PROBLEM REQUIREMENTS: If a line in the data holds the string "make", list it.

Records contained in a dataset:
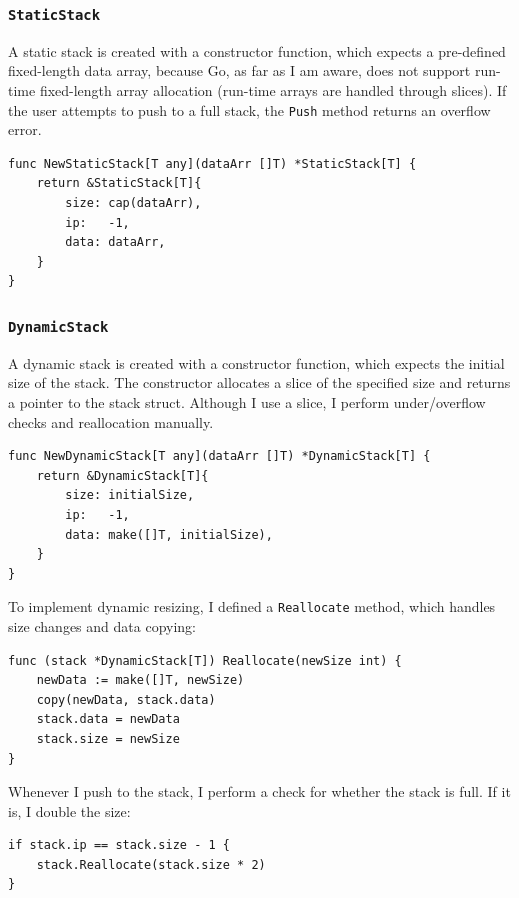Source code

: \documentclass[a4paper,11pt]{article}
\begin{document}
    \subsubsection*{\texttt{StaticStack}}

    A static stack is created with a constructor function, which expects a pre-defined fixed-length data array, because Go, as far as I am aware, does not support run-time fixed-length array allocation (run-time arrays are handled through slices). If the user attempts to push to a full stack, the \texttt{Push} method returns an overflow error.

    \begin{verbatim}
func NewStaticStack[T any](dataArr []T) *StaticStack[T] {
    return &StaticStack[T]{
        size: cap(dataArr),
        ip:   -1,
        data: dataArr,
    }
}
    \end{verbatim}

    \subsubsection*{\texttt{DynamicStack}}

    A dynamic stack is created with a constructor function, which expects the initial size of the stack. The constructor allocates a slice of the specified size and returns a pointer to the stack struct. Although I use a slice, I perform under/overflow checks and reallocation manually.

    \begin{verbatim}
func NewDynamicStack[T any](dataArr []T) *DynamicStack[T] {
    return &DynamicStack[T]{
        size: initialSize,
        ip:   -1,
        data: make([]T, initialSize),
    }
}
    \end{verbatim}

    To implement dynamic resizing, I defined a \texttt{Reallocate} method, which handles size changes and data copying:

    \begin{verbatim}
func (stack *DynamicStack[T]) Reallocate(newSize int) {
    newData := make([]T, newSize)
    copy(newData, stack.data)
    stack.data = newData
    stack.size = newSize
}
    \end{verbatim}

    Whenever I push to the stack, I perform a check for whether the stack is full. If it is, I double the size:
    \begin{verbatim}
if stack.ip == stack.size - 1 {
    stack.Reallocate(stack.size * 2)
}
    \end{verbatim}
\end{document}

RESPONSE FOR THIS EXERCISE:
        data: make([]T, initialSize),
    newData := make([]T, newSize)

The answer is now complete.